* _Directions for this task_: Once the pictures are removed, restate the data below word for word.

* _Records shown_:
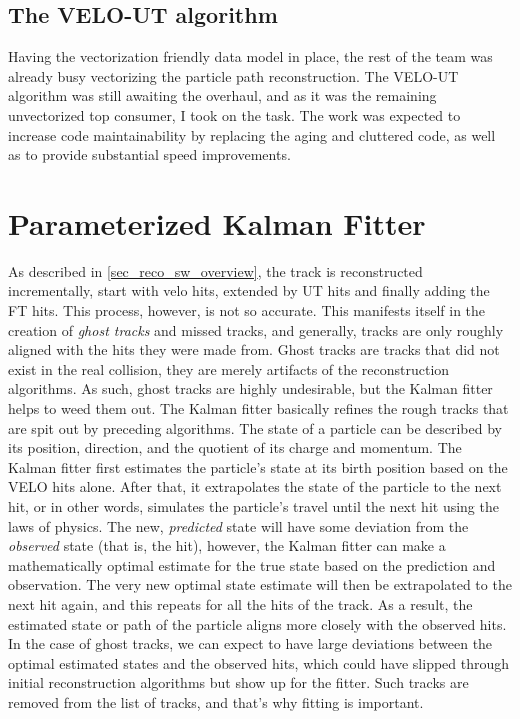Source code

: \documentclass[12pt]{article}
\begin{document}
\subsection{The VELO-UT algorithm}

Having the vectorization friendly data model in place, the rest of the team was already busy vectorizing the particle path reconstruction. The VELO-UT algorithm was still awaiting the overhaul, and as it was the remaining unvectorized top consumer, I took on the task. The work was expected to increase code maintainability by replacing the aging and cluttered code, as well as to provide substantial speed improvements.


\newpage
\section{Parameterized Kalman Fitter}\label{sec_kalman_main}

As described in \ref{sec_reco_sw_overview}, the track is reconstructed incrementally, start with velo hits, extended by UT hits and finally adding the FT hits. This process, however, is not so accurate. This manifests itself in the creation of \textit{ghost tracks} and missed tracks, and generally, tracks are only roughly aligned with the hits they were made from. Ghost tracks are tracks that did not exist in the real collision, they are merely artifacts of the reconstruction algorithms. As such, ghost tracks are highly undesirable, but the Kalman fitter helps to weed them out. 
The Kalman fitter basically refines the rough tracks that are spit out by preceding algorithms. The state of a particle can be described by its position, direction, and the quotient of its charge and momentum. The Kalman fitter first estimates the particle's state at its birth position based on the VELO hits alone. After that, it extrapolates the state of the particle to the next hit, or in other words, simulates the particle's travel until the next hit using the laws of physics. The new, \textit{predicted} state will have some deviation from the \textit{observed} state (that is, the hit), however, the Kalman fitter can make a mathematically optimal estimate for the true state based on the prediction and observation. The very new optimal state estimate will then be extrapolated to the next hit again, and this repeats for all the hits of the track.
As a result, the estimated state or path of the particle aligns more closely with the observed hits. In the case of ghost tracks, we can expect to have large deviations between the optimal estimated states and the observed hits, which could have slipped through initial reconstruction algorithms but show up for the fitter. Such tracks are removed from the list of tracks, and that's why fitting is important.
\end{document}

* _Exercise answer_:
Source code

: \documentclass[12pt]{article}
\begin{document}
\subsection{The VELO-UT algorithm}

Having the vectorization friendly data model in place, the rest of the team was already busy vectorizing the particle path reconstruction. The VELO-UT algorithm was still awaiting the overhaul, and as it was the remaining unvectorized top consumer, I took on the task. The work was expected to increase code maintainability by replacing the aging and cluttered code, as well as to provide substantial speed improvements.


\newpage
\section{Parameterized Kalman Fitter}\label{sec_kalman_main}

As described in \ref{sec_reco_sw_overview}, the track is reconstructed incrementally, start with velo hits, extended by UT hits and finally adding the FT hits. This process, however, is not so accurate. This manifests itself in the creation of \textit{ghost tracks} and missed tracks, and generally, tracks are only roughly aligned with the hits they were made from. Ghost tracks are tracks that did not exist in the real collision, they are merely artifacts of the reconstruction algorithms. As such, ghost tracks are highly undesirable, but the Kalman fitter helps to weed them out. 
The Kalman fitter basically refines the rough tracks that are spit out by preceding algorithms. The state of a particle can be described by its position, direction, and the quotient of its charge and momentum. The Kalman fitter first estimates the particle's state at its birth position based on the VELO hits alone. After that, it extrapolates the state of the particle to the next hit, or in other words, simulates the particle's travel until the next hit using the laws of physics. The new, \textit{predicted} state will have some deviation from the \textit{observed} state (that is, the hit), however, the Kalman fitter can make a mathematically optimal estimate for the true state based on the prediction and observation. The very new optimal state estimate will then be extrapolated to the next hit again, and this repeats for all the hits of the track.
As a result, the estimated state or path of the particle aligns more closely with the observed hits. In the case of ghost tracks, we can expect to have large deviations between the optimal estimated states and the observed hits, which could have slipped through initial reconstruction algorithms but show up for the fitter. Such tracks are removed from the list of tracks, and that's why fitting is important.
\end{document}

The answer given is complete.